**What is expected:**
How many lines in these records hold the string "theorem"? Reply with the number alone.

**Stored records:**
=== Section Start ===

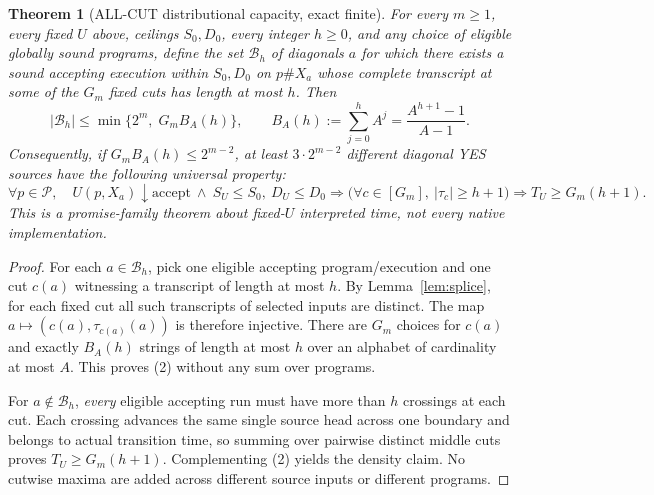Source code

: \documentclass[11pt]{article}
\newtheorem{theorem}{Theorem}
\begin{document}
\begin{theorem}[ALL-CUT distributional capacity, exact finite]
\label{th:allcuts}
For every $m\ge1$, every fixed $U$ above, ceilings
$S_0,D_0$, every integer $h\ge0$, and any choice
of eligible globally sound programs, define the set
$\mathcal B_h$ of diagonals $a$ for which there
\emph{exists} a sound accepting execution within
$S_0,D_0$ on $p\#X_a$ whose complete transcript
at \emph{some} of the $G_m$ fixed cuts has length
at most $h$. Then
\[
 \boxed{|\mathcal B_h|\le
   \min\{2^m,\;G_m B_A(h)\}},\qquad
 B_A(h):=\sum_{j=0}^h A^j
       =\frac{A^{h+1}-1}{A-1}.                 \tag{2}
\]
Consequently, if $G_mB_A(h)\le2^{m-2}$, at least
$3\cdot 2^{m-2}$ different diagonal YES sources
have the following \emph{universal} property:
\[
 \forall p\in\mathcal P,\quad
  U(p,X_a)\downarrow\mathrm{accept}
  \ \wedge\ S_U\le S_0,\ D_U\le D_0
 \Longrightarrow
   \bigl(\forall c\in [G_m],\ |\tau_c|\ge h+1\bigr)
 \Longrightarrow T_U\ge G_m(h+1).           \tag{3}
\]
This is a promise-family theorem about fixed-$U$
\emph{interpreted} time, not every native implementation.
\end{theorem}
\begin{proof}
For each $a\in\mathcal B_h$, pick one eligible accepting
program/execution and one cut $c(a)$ witnessing a transcript
of length at most $h$. By Lemma~\ref{lem:splice}, for
each fixed cut all such transcripts of selected inputs
are distinct. The map $a\mapsto(c(a),\tau_{c(a)}(a))$
is therefore injective. There are $G_m$ choices for
$c(a)$ and exactly $B_A(h)$ strings of length at most
$h$ over an alphabet of cardinality at most $A$.
This proves (2) without any sum over programs.

For $a\notin\mathcal B_h$, \emph{every} eligible
accepting run must have more than $h$ crossings at
each cut. Each crossing advances the same single
source head across one boundary and belongs to
actual transition time, so summing over pairwise
distinct middle cuts proves $T_U\ge G_m(h+1)$.
Complementing (2) yields the density claim.
No cutwise maxima are added across different
source inputs or different programs.
\end{proof}
\end{document}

=== Section End ===

**Solution to this exercise:**
4